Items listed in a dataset
▼

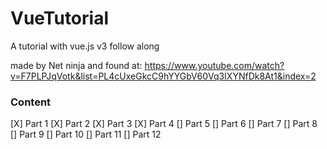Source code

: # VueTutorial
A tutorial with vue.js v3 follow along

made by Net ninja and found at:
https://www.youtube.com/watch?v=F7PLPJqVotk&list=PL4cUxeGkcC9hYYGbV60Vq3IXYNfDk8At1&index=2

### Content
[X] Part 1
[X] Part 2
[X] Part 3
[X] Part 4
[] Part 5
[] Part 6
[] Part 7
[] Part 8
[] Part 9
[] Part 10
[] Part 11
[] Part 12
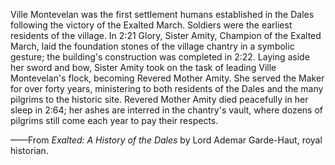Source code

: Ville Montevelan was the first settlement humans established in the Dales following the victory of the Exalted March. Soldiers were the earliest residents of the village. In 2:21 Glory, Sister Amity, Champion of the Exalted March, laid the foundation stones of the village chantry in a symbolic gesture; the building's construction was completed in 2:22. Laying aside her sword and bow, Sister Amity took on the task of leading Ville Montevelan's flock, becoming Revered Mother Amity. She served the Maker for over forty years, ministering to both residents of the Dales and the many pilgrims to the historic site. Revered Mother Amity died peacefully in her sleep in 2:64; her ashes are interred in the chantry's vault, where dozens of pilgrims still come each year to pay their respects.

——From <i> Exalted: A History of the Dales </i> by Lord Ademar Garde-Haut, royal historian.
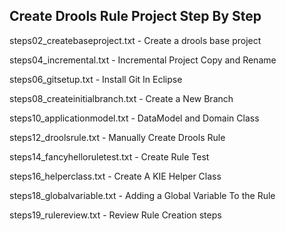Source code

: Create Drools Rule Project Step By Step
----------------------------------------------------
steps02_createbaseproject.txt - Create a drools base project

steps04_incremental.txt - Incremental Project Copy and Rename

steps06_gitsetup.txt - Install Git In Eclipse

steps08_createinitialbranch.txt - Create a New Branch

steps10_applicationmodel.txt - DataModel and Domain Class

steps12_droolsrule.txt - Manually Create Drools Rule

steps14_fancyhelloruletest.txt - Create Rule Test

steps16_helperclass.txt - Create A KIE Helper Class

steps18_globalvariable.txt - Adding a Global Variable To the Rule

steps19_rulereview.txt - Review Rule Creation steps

▲

Exercise details »
Write out each line exactly, from the one containing "Garde-Haut, royal historian." through the end of the entries, and skip the pictures.

The answer »
——From <i> Exalted: A History of the Dales </i> by Lord Ademar Garde-Haut, royal historian.
Source code

: Create Drools Rule Project Step By Step
----------------------------------------------------
steps02_createbaseproject.txt - Create a drools base project

steps04_incremental.txt - Incremental Project Copy and Rename

steps06_gitsetup.txt - Install Git In Eclipse

steps08_createinitialbranch.txt - Create a New Branch

steps10_applicationmodel.txt - DataModel and Domain Class

steps12_droolsrule.txt - Manually Create Drools Rule

steps14_fancyhelloruletest.txt - Create Rule Test

steps16_helperclass.txt - Create A KIE Helper Class

steps18_globalvariable.txt - Adding a Global Variable To the Rule

steps19_rulereview.txt - Review Rule Creation steps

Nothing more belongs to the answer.